ON THE ROCKS

2 minute read
Jeffrey Kluger

As cosmic real estate goes, few places are less desirable than the moon. Last week, however, the bleak world started to look more hospitable when scientists announced that it is home to a decidedly terrestrial feature: a mammoth field of ice.

For all the visits spacecraft and astronauts have made to the moon, they have limited their explorations to roughly equatorial areas, largely neglecting the polar regions. In 1994 NASA and the Pentagon launched a probe into a vertical lunar orbit that would reach those extreme latitudes.

One of the first things they looked for was water. Though moisture elsewhere on the moon would sizzle away under the unfiltered sun, the poles are different. Since the inclination of the moon is nearly upright, sunlight strikes it obliquely, plunging polar craters into darkness. Any water at the bottom of such depressions would flash-freeze at temperatures reaching -387[degrees] F.

When the spacecraft trained its radio scanners on the lunar south pole’s deep Aitkin Basin, the reflected signal indicated that it had spotted just such an ice deposit. “If you collected all the ice scattered across that basin,” said Dwight Dunston, a mission director, when the discovery was announced last week, “it would form a lake 16 ft. deep and four football fields around.”

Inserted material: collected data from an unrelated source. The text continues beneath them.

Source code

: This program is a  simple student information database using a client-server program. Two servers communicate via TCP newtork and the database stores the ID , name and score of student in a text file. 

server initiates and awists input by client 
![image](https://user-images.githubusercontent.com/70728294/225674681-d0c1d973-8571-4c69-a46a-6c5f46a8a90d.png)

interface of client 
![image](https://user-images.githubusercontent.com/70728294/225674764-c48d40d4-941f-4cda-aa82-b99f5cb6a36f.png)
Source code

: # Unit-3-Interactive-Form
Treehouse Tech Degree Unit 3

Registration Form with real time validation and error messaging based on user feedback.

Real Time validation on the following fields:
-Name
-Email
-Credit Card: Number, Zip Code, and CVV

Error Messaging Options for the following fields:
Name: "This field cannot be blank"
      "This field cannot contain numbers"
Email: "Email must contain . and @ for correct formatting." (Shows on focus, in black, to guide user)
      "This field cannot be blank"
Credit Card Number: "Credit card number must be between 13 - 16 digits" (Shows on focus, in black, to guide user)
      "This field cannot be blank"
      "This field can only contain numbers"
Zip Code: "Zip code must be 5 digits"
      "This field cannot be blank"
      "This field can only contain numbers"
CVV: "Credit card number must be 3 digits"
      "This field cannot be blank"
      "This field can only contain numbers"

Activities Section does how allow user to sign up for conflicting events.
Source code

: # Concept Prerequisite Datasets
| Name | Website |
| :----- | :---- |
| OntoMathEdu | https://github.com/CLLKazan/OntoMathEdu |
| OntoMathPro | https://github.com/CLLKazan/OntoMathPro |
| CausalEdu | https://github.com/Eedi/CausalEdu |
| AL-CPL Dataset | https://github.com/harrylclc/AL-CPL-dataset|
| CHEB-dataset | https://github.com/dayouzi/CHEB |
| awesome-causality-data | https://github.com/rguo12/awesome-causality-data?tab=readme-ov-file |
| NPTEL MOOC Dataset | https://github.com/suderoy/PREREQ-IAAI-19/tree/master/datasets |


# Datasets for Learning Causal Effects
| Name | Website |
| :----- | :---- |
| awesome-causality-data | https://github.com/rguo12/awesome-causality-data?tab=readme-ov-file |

No one is certain where the water came from, though a collision with an icy comet is likely. Just as important as the origin of the ice is its future. “Settlers could break the water into oxygen and hydrogen and turn them into rocket fuel and air,” suggests Dunston. And as for the possibility of ice-dwelling organisms? Not likely. Water may help sustain life, but at nearly 400[degrees] below, it couldn’t get started in the first place.